TPB: What gave you the idea to start making sauces in the first place?
RTL: As I like to chuckle and say, the idea for the company was born out of "desperation and motivation". While having the typical 40-year-old mid-life crisis, I lost my position in a tech company (that I took shortly after dissolving my own tech business), just when the mortgage crisis was hitting around 2008. At that time things were pretty tough for a lot of Americans economically. As a result, a lot of the local bars and restaurants that we frequented for a little fun and escape, were sadly closing their doors. I decided to start a wing night at one of my favorite local taverns and see if we could help them get people to come up. They didn't have any sauces so I decided that we would just use some of ours. We had several that we have made for years that we would give to the neighbors and such. We started doing "sauce gone wild wing nights" up there and it was a hit. We then added several flavors to give it a “bigger” kind of feel. it was a big hit and a lot of fun and I was happy that we helped the establishment get more traffic through the doors. I then took the idea to several other small-town bars and it worked equally as well there, helping them get people to come in and spend some money in a tough time. Then I realized we had something unique and something that people needed. With no one really hiring at that time, that's how the company was born and we decided to roll with it and really see if it could support our income.
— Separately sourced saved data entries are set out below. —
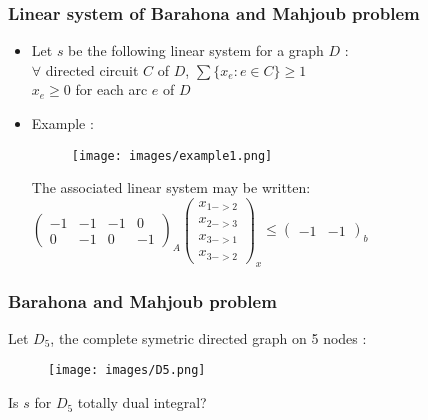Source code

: \documentclass{beamer}
\begin{document}

\begin{frame}
	\frametitle{Linear system of Barahona and Mahjoub problem}
	\begin{itemize}
		\item
		Let $s$ be the following linear system for a graph $D$ :\\
		$\forall$ directed circuit $C$ of $D$, $\sum\{x_e:e\in C\}\geqslant 1$\\
		$x_e\geqslant 0$ for each arc $e$ of $D$ 
		\item
		Example : 
		\begin{figure}
			\centering
			\texttt{[image: images/example1.png]}
		\end{figure}
		The associated linear system may be written:\\
		$\begin{pmatrix} -1 & -1 & -1 & 0\\ 0 & -1 & 0 & -1 \end{pmatrix}_A \begin{pmatrix} x_{1->2}\\ x_{2->3}\\ x_{3->1}\\ x_{3->2} \end{pmatrix}_x \leqslant \begin{pmatrix} -1 & -1 \end{pmatrix}_b$\\
	\end{itemize}
\end{frame}
	
\begin{frame}
	\frametitle{Barahona and Mahjoub problem}
	Let $D_5$, the complete symetric directed graph on 5 nodes :
	\begin{figure}
		\centering
		\texttt{[image: images/D5.png]}
	\end{figure}
	Is $s$ for $D_5$ totally dual integral?
\end{frame}



\end{document}
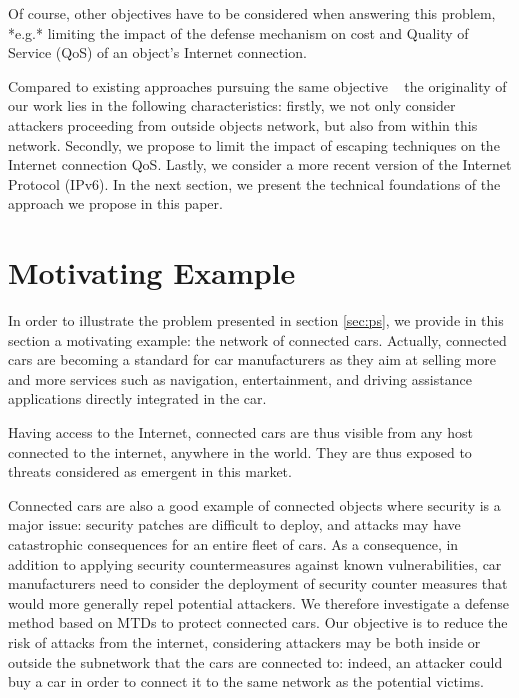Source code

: Of course, other objectives have to be considered when answering this
problem, *e.g.* limiting the impact of the defense mechanism on cost and
Quality of Service (QoS) of an object's Internet connection.

Compared to existing approaches pursuing the same objective
~\cite{antonatos_2007, jia_motag_2013, clark_2013, carroll_2014,fraunholz_catch_2018} the originality of our work
lies in the following characteristics: firstly, we not only consider
attackers proceeding from outside objects network, but also from
within this network. Secondly, we propose to limit the impact of
escaping techniques on the Internet connection QoS. Lastly, we
consider a more recent version of the Internet Protocol (IPv6). In the next
section, we present the technical foundations of the approach we
propose in this paper.


\section{Motivating Example}


\label{sec:motivating_ex}

{\Huge I}n order to illustrate the problem presented in section \ref{sec:ps}, we provide in
this section a motivating example: the network of connected cars. Actually,
connected cars are becoming a standard for car manufacturers as they aim at
selling more and more services such as navigation, entertainment, and driving
assistance applications directly integrated in the car.

Having access to the Internet, connected cars are thus visible from
any host connected to the internet, anywhere in the world. They are
thus exposed to threats considered as emergent in this market.

Connected cars are also a good example of connected objects where security
is a major issue: security patches are difficult to deploy, and
attacks may have catastrophic consequences for an entire fleet of
cars. As a consequence, in addition to applying security
countermeasures against known vulnerabilities, car manufacturers need to
consider the deployment of security counter measures that would
more generally repel potential attackers. We therefore investigate a
defense method based on MTDs to protect connected cars. Our objective is to reduce the risk of attacks
from the internet, considering attackers may be both inside or outside
the subnetwork that the cars are connected to: indeed, an attacker could buy a
car in order to connect it to the same network as the potential victims.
TPB: What did you do for a living before this?
RTL: I went to school at Ferris State University studying advertising from 1987 to 1992. I then started my career in copywriting and didn't really like the atmosphere at the agency level, and alternatively went into sales. I basically have always been in sales for other companies, and then I started a tech company of my own around 2001. It evolved into a security company as I took in a couple partners, then years later, I dissolved it during the mortgage crisis recession, taking a job selling for a competitor of mine. TPB: What is the story behind the name?
RTL: Really the name just started because we were trying to come up with something sexy, different, and fun and I really didn't want my own name as the brand. There are enough sauces made by enough people who think they need to put their name on the bottle because it's "theirs". Sauce Gone Wild was never about "me", it was about the people who enjoy it, and about inspiring them to go out, stay positive, reinvent themselves, take some wild risks during that tough time especially, and just enjoy their lives to the fullest. We thought the name "sauce gone wild" really spoke to those people that we wanted using our products. TPB: When did you start?
RTL: The company started conceptually right after the mortgage crisis around 2009. It took a couple more years to get the legal part done, regulations, logos, labeling, supplier sourcing, etc., and most importantly a really good co-packer that was willing to work with us that we could count on. Without someone to make your product for you to your specifications, and to put up with you, while you are obsessed with your quality and appearance, you have nothing but a dream. The key is to find someone that is willing to help you and listen to you. TPB: Where are your sauces manufactured today?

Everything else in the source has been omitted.